In the broadest sense, most industry experts believe tax reform will be on the agenda during the 2013 Congressional session. The so-called "fiscal cliff" threatening the U.S. at the end of 2012 underscores the need for tax reform. Historically, substantive tax reform has only taken place three or four times in the U.S., most recently in 1986, which was more than 20 years ago. Every constituency has a stake in the outcome, which makes it challenging for policymakers to reach an agreement. Successfully implementing tax reform is difficult, so most of the time, it gets ignored. But with the recent fiscal cliff fiasco, everyone has realized tax reform is long overdue. That said, no one likes his or her taxes increased. But, unlike the recent picture that's been painted in the mainstream media, it seems that private equity dealmakers welcome tax reform at the highest level as a better alternative to Congress' haphazardly targeting the private equity industry year after year to generate revenue.

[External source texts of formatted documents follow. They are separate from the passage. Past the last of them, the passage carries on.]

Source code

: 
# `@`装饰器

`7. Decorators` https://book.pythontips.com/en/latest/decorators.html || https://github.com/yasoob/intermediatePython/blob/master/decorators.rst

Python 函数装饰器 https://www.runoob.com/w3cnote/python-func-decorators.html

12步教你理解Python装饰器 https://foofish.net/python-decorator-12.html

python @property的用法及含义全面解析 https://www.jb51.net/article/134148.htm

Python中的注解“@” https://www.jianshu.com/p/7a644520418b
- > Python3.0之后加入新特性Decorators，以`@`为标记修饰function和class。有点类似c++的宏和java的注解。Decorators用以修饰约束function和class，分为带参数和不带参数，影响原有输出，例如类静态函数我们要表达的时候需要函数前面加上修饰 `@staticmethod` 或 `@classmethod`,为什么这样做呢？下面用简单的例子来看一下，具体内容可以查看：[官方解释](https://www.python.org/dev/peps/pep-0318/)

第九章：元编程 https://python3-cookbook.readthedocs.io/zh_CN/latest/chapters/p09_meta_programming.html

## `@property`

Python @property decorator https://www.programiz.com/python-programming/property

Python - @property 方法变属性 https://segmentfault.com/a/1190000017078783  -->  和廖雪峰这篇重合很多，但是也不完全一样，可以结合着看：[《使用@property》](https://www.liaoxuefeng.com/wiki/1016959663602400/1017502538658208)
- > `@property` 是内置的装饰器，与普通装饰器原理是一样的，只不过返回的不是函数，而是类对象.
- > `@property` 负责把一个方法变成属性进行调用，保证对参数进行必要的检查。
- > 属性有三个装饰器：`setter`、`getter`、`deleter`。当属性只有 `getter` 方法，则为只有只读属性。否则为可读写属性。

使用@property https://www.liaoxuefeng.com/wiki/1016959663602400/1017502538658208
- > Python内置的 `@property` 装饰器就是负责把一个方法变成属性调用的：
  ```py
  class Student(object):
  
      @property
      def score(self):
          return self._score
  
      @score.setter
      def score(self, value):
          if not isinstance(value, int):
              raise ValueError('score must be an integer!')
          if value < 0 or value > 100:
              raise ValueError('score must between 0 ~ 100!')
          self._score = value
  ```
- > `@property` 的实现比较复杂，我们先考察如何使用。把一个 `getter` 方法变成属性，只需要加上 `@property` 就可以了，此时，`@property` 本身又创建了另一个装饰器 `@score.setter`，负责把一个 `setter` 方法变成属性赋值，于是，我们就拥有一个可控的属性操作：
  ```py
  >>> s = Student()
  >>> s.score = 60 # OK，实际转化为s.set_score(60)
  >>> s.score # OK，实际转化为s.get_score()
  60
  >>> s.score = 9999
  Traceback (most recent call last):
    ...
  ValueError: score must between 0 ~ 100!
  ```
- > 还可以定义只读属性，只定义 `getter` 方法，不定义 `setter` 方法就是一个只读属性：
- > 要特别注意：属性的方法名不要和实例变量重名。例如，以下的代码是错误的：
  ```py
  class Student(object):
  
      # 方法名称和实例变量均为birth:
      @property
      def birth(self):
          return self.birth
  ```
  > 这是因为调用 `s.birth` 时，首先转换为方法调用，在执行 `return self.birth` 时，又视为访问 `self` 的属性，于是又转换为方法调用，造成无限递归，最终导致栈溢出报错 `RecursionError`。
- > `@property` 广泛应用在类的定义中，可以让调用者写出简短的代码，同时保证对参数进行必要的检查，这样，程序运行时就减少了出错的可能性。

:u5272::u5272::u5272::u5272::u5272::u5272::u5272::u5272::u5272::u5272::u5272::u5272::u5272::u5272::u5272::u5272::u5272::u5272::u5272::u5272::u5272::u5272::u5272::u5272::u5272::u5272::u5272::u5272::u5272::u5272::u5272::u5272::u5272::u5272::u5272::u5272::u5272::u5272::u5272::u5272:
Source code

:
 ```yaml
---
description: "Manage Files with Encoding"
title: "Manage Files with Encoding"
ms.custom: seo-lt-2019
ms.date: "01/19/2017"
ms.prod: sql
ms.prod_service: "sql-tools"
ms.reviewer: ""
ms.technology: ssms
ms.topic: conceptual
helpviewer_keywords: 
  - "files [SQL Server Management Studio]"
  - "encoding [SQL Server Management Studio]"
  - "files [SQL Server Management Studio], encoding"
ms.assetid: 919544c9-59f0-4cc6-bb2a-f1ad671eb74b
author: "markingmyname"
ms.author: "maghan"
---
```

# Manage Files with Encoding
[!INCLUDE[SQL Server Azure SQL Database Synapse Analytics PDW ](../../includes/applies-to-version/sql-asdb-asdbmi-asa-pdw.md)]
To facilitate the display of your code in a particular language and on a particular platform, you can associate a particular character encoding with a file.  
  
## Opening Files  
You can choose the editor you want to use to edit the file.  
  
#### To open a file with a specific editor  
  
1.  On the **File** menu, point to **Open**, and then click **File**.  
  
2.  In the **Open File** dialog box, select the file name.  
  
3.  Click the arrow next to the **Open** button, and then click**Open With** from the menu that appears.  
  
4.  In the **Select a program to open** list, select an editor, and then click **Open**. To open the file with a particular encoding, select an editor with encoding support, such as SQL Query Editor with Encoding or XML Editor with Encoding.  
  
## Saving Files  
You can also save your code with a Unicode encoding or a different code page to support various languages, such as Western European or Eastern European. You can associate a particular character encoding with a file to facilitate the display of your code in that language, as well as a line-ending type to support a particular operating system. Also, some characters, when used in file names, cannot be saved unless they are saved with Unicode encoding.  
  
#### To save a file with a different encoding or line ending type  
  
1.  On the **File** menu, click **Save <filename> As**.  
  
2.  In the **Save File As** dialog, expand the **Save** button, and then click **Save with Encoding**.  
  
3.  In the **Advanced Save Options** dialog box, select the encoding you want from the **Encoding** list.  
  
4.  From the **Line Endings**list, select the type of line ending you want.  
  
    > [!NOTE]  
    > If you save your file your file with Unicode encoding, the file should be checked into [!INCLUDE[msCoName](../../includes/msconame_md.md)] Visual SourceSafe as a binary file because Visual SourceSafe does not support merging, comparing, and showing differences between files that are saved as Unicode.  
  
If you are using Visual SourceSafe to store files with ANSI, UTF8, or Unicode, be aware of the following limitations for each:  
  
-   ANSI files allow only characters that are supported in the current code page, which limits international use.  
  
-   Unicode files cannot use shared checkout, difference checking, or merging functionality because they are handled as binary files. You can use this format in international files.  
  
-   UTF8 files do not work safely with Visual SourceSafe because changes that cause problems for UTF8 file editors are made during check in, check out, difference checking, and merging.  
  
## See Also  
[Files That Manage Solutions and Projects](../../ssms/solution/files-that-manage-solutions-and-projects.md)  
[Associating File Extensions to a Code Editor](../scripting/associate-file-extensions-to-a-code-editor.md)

"If tax increases to private equity aren't part of a larger tax reform, dealmakers feel, and perhaps rightfully so, that lawmakers will just come back and ask for more at a later date. If an increase in taxes is part of a real tax reform, it shows the industry that Congress has really looked at the industry, considered the implications and that it's not just being used as this year's revenue raiser," says Mel Schwarz (pictured), a partner and director of tax legislative affairs in Grant Thornton's national tax office. "The industry has to feel that the deal that's struck will be in place for some extended period of time. If it's not part of a larger tax reform package, the industry will feel like it's always on the table."
What's more, people in the industry recognize tax reform is necessary. "We can't continue to be in a tax crisis, year after year. Businesses can manage business risk, not political risk," says Brett Palmer, president of the Small Business Investor Alliance (SBIA), which lobbies Congress on behalf of the small-to-middle-market private equity industry.
However, when the tax reform discussion heats up, nothing will be off limits, and industry associations, such as the Association for Corporate Growth (ACG), are urging private equity firms to stay abreast of the ever-changing situation. "It's critical that middle-market private equity professionals remain vigilant and become engaged in the dialogue," says Gary LaBranche, president and CEO of ACG (pictured). "There are so many items that will be on the table. It is critical that Congress understands the role private equity plays in building and growing middle-market companies. Punishing PE will negatively impact middle market growth."